Most users are familiar with the way their operating system handles common interactions such as scrolling, and they may have customised the settings to their liking. Another problem is that OS implementations are much likelier to accommodate for accessibility, whereas custom implementations often overlook accessibility.
A customised scrollbar on css-tricks.com
These recent design trends are part of a bigger problem: the trade for design over function. A good-looking website isn’t necessarily the best website: Regardless of it’s content, a website shouldn’t make users feel disoriented, or even worse, unable to navigate the website.
I personally looked into ten websites featured on Awwwards, a company that makes “Website Awards that recognize and promote the talent and effort of the best developers, designers and web agencies in the world”. Of the ten websites I visited on desktop,
- 7 implement scroll jacking i.e. the scrolling speed and inertia is different from my OS settings
- 2 use a custom cursor i.e. the pointer is not the default one provided by my OS
- 1 website uses a custom scrollbar
- 1 website displays no scrollbar at all.
Say what you want, but if ~70% of the “talent and effort of the best developers” results in unfamiliar scroll behavior, this is telling of a deeper issue in the web design world.
Best practices
Here are a few best practices that can be taken into consideration to reduce potential accessibility issues.
Use native implementations when possible.

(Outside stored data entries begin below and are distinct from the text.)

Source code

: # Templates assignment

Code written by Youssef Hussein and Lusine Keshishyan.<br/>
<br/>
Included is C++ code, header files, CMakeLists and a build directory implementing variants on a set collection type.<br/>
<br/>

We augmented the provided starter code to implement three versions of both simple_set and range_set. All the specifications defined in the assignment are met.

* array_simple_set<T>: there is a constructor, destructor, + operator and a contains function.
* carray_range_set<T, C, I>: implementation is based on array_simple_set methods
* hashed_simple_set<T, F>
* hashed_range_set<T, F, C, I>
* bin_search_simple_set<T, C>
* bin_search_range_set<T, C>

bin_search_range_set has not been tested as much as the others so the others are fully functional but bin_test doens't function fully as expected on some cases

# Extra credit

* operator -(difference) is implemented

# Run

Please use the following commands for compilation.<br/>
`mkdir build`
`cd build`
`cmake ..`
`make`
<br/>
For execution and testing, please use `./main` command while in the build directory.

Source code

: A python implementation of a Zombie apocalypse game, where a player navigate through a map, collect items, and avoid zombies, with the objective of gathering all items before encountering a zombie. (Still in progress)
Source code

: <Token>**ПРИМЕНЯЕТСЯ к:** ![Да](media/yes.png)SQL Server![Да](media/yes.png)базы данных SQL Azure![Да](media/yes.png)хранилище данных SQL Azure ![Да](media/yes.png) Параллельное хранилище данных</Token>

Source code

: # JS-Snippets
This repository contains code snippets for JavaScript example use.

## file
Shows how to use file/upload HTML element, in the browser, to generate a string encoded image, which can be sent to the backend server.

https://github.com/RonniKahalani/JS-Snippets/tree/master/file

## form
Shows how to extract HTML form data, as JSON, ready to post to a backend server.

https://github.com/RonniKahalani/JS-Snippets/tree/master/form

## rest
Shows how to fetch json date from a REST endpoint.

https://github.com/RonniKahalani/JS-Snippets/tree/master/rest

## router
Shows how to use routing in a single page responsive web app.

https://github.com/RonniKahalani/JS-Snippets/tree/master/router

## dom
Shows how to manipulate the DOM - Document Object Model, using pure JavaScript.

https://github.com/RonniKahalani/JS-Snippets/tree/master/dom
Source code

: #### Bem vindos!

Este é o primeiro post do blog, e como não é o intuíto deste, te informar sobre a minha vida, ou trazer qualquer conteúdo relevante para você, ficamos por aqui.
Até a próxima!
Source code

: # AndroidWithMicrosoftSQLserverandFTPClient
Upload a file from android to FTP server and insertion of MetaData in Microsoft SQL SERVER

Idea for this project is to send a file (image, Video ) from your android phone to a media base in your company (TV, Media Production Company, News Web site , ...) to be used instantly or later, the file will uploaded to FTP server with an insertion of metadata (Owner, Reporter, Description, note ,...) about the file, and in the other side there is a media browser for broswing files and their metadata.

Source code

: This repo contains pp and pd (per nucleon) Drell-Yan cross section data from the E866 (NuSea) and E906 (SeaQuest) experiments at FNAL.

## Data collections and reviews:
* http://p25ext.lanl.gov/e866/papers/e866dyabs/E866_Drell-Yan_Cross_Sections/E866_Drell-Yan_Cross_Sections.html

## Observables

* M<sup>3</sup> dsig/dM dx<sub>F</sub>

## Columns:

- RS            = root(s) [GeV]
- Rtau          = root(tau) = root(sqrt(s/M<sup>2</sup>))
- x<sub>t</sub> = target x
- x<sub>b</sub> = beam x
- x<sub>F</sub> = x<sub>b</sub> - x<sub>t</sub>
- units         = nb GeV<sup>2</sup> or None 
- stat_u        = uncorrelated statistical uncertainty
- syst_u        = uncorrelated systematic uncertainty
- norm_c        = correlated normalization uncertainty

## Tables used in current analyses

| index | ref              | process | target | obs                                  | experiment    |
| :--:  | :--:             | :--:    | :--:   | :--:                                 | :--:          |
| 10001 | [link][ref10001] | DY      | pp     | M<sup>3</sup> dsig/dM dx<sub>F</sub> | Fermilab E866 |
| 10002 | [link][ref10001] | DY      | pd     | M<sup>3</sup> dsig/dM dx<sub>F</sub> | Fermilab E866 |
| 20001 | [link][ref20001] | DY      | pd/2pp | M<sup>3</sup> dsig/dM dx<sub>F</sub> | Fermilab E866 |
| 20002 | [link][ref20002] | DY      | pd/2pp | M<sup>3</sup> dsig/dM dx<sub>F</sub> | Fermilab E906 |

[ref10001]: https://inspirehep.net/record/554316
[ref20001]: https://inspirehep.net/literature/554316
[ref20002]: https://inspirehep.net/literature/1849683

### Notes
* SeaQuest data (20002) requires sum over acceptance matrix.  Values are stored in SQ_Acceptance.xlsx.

For many website interactions, browsers expose OS elements and functionality. Because they are directly provided by the OS, they handle accessibility … such as tabular navigation better. They can often be accessed through a CSS class. For example, scrollbars, cursors, hyperlinks.
Respect contrast recommendations. Make sure the foreground and background colors respect WCAG guidelines on color contrast (here’s a tool to check the contrast between colors). Bad contrast will disproportionately impact users with color blindness.
Don’t display irrelevant or unexpected content. Many users will click to your site as a result of a search. If they’ve clicked on that link, it’s because they expect the webpage and its content to match what they were looking for.
For example, if a page is a programming tutorial in the form of an article, they will likely visit it if they’re looking for a written tutorial. In this case, displaying a large, autoplaying video would be irrelevant, and most likely be more annoying than useful. They won’t be likely to be expecting pages and pages of backstory on the history of the tutorial or of the language.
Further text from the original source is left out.